The video is now public and as you can see it's about the design and making of the first pawn for my chess set project. This is something I have wanted to do for many years.


----------



## Dan the Beginner (Aug 14, 2021)

Sounds interesting. It's something I would like to do.

Anything about the objective, vision or why you are doing this that you can share for now?


----------



## Tony Fisher (Aug 14, 2021)

Dan the Beginner said:


> Sounds interesting. It's something I would like to do.
> 
> Anything about the objective, vision or why you are doing this that you can share for now?


It's something I have wanted to make for maybe 30 years but only now feel I have the tools, materials and experience to try it. It's probably the last puzzle making ambition from that era I haven't achieved. The premiere starts in a few minutes.


----------



## abunickabhi (Aug 14, 2021)

Tony Fisher said:


> Over the coming weeks I will be posting photos, videos and information on my new puzzle project. It all starts on Saturday 14th August with a YouTube premiere where I reveal the project and show the start of design and construction.

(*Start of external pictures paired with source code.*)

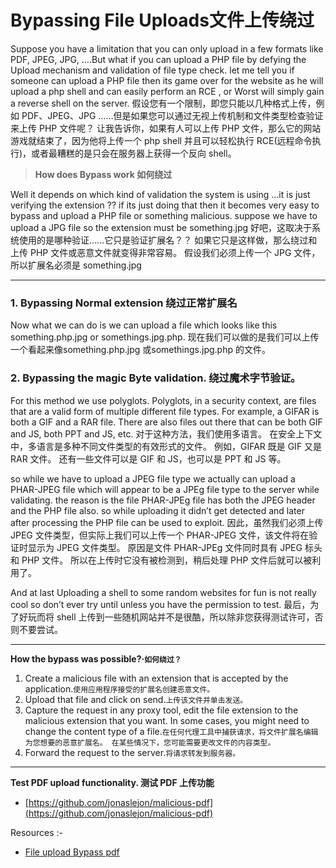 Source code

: # Bypassing File Uploads文件上传绕过

Suppose you have a limitation that you can only upload in a few formats like PDF, JPEG, JPG, ….But what if you can upload a PHP file by defying the Upload mechanism and validation of file type check. let me tell you if someone can upload a PHP file then its game over for the website as he will upload a php shell and can easily perform an RCE , or Worst will simply gain a reverse shell on the server.
假设您有一个限制，即您只能以几种格式上传，例如 PDF、JPEG、JPG ……但是如果您可以通过无视上传机制和文件类型检查验证来上传 PHP 文件呢？ 让我告诉你，如果有人可以上传 PHP 文件，那么它的网站游戏就结束了，因为他将上传一个 php shell 并且可以轻松执行 RCE(远程命令执行)，或者最糟糕的是只会在服务器上获得一个反向 shell。

> __How does Bypass work  如何绕过__

Well it depends on which kind of validation the system is using …it is just verifying the extension ?? if its just doing that then it becomes very easy to bypass and upload a PHP file or something malicious. suppose we have to upload a JPG file so the extension must be something.jpg
好吧，这取决于系统使用的是哪种验证……它只是验证扩展名？？ 如果它只是这样做，那么绕过和上传 PHP 文件或恶意文件就变得非常容易。 假设我们必须上传一个 JPG 文件，所以扩展名必须是 something.jpg

---


### 1. Bypassing Normal extension  绕过正常扩展名
Now what we can do is we can upload a file which looks like this something.php.jpg or somethings.jpg.php.
现在我们可以做的是我们可以上传一个看起来像something.php.jpg 或somethings.jpg.php 的文件。

### 2. Bypassing the magic Byte validation.  绕过魔术字节验证。

For this method we use polyglots. Polyglots, in a security context, are files that are a valid form of multiple different file types. For example, a GIFAR is both a GIF and a RAR file. There are also files out there that can be both GIF and JS, both PPT and JS, etc.
对于这种方法，我们使用多语言。 在安全上下文中，多语言是多种不同文件类型的有效形式的文件。 例如，GIFAR 既是 GIF 又是 RAR 文件。 还有一些文件可以是 GIF 和 JS，也可以是 PPT 和 JS 等。

so while we have to upload a JPEG file type we actually can upload a PHAR-JPEG file which will appear to be a JPEg file type to the server while validating. the reason is the file PHAR-JPEg file has both the JPEG header and the PHP file also. so while uploading it didn’t get detected and later after processing the PHP file can be used to exploit.
因此，虽然我们必须上传 JPEG 文件类型，但实际上我们可以上传一个 PHAR-JPEG 文件，该文件将在验证时显示为 JPEG 文件类型。 原因是文件 PHAR-JPEg 文件同时具有 JPEG 标头和 PHP 文件。 所以在上传时它没有被检测到，稍后处理 PHP 文件后就可以被利用了。

And at last Uploading a shell to some random websites for fun is not really cool so don’t ever try until unless you have the permission to test.
最后，为了好玩而将 shell 上传到一些随机网站并不是很酷，所以除非您获得测试许可，否则不要尝试。

-----

**How the bypass was possible?·`如何绕过？`**

1. Create a malicious file with an extension that is accepted by the application.`使用应用程序接受的扩展名创建恶意文件。`
2. Upload that file and click on send.`上传该文件并单击发送。`
3. Capture the request in any proxy tool, edit the file extension to the malicious extension that you want. In some cases, you might need to change the content type of a file.`在任何代理工具中捕获请求，将文件扩展名编辑为您想要的恶意扩展名。 在某些情况下，您可能需要更改文件的内容类型。`
4. Forward the request to the server.`将请求转发到服务器。`

------

**Test PDF upload functionality. 测试 PDF 上传功能**

- [https://github.com/jonaslejon/malicious-pdf](https://github.com/jonaslejon/malicious-pdf)

Resources :-

- [File upload Bypass pdf](https://harshitsengar.in/resources/File%20Upload%20Bypass%20.pdf)
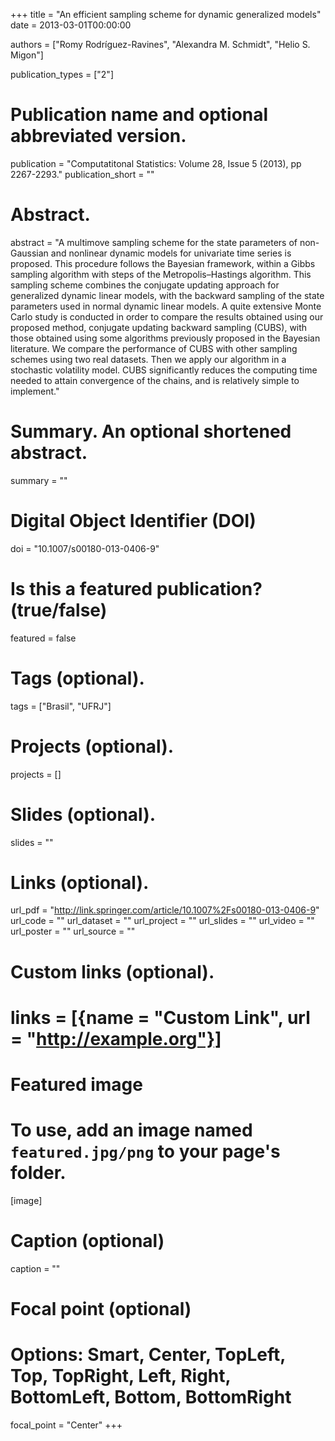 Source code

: +++
title = "An efficient sampling scheme for dynamic generalized models"
date = 2013-03-01T00:00:00

authors = ["Romy Rodríguez-Ravines", "Alexandra M. Schmidt", "Helio S. Migon"]

publication_types = ["2"]

# Publication name and optional abbreviated version.
publication = "Computatitonal Statistics: Volume 28, Issue 5 (2013), pp 2267-2293."
publication_short = ""

# Abstract.
abstract = "A multimove sampling scheme for the state parameters of non-Gaussian and nonlinear dynamic models for univariate time series is proposed. This procedure follows the Bayesian framework, within a Gibbs sampling algorithm with steps of the Metropolis–Hastings algorithm. This sampling scheme combines the conjugate updating approach for generalized dynamic linear models, with the backward sampling of the state parameters used in normal dynamic linear models. A quite extensive Monte Carlo study is conducted in order to compare the results obtained using our proposed method, conjugate updating backward sampling (CUBS), with those obtained using some algorithms previously proposed in the Bayesian literature. We compare the performance of CUBS with other sampling schemes using two real datasets. Then we apply our algorithm in a stochastic volatility model. CUBS significantly reduces the computing time needed to attain convergence of the chains, and is relatively simple to implement."

# Summary. An optional shortened abstract.
summary = ""

# Digital Object Identifier (DOI)
doi = "10.1007/s00180-013-0406-9"

# Is this a featured publication? (true/false)
featured = false

# Tags (optional).
tags = ["Brasil", "UFRJ"]

# Projects (optional).
projects = []

# Slides (optional).
slides = ""

# Links (optional).
url_pdf = "http://link.springer.com/article/10.1007%2Fs00180-013-0406-9"
url_code = ""
url_dataset = ""
url_project = ""
url_slides = ""
url_video = ""
url_poster = ""
url_source = ""

# Custom links (optional).
# links = [{name = "Custom Link", url = "http://example.org"}]

# Featured image
# To use, add an image named `featured.jpg/png` to your page's folder. 
[image]
  # Caption (optional)
  caption = ""

  # Focal point (optional)
  # Options: Smart, Center, TopLeft, Top, TopRight, Left, Right, BottomLeft, Bottom, BottomRight
  focal_point = "Center"
+++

A premiere means it is displayed similar to a livestream so you can't skip forward and there's live chat which I will take part in. The time is 6pm BST / 1pm Eastern Daylight Time / 7pm Central European Time and it can be bookmarked in advance or you can set a reminder -
> 
> 
> 
> The video is now public and as you can see it's about the design and making of the first pawn for my chess set project. This is something I have wanted to do for many years.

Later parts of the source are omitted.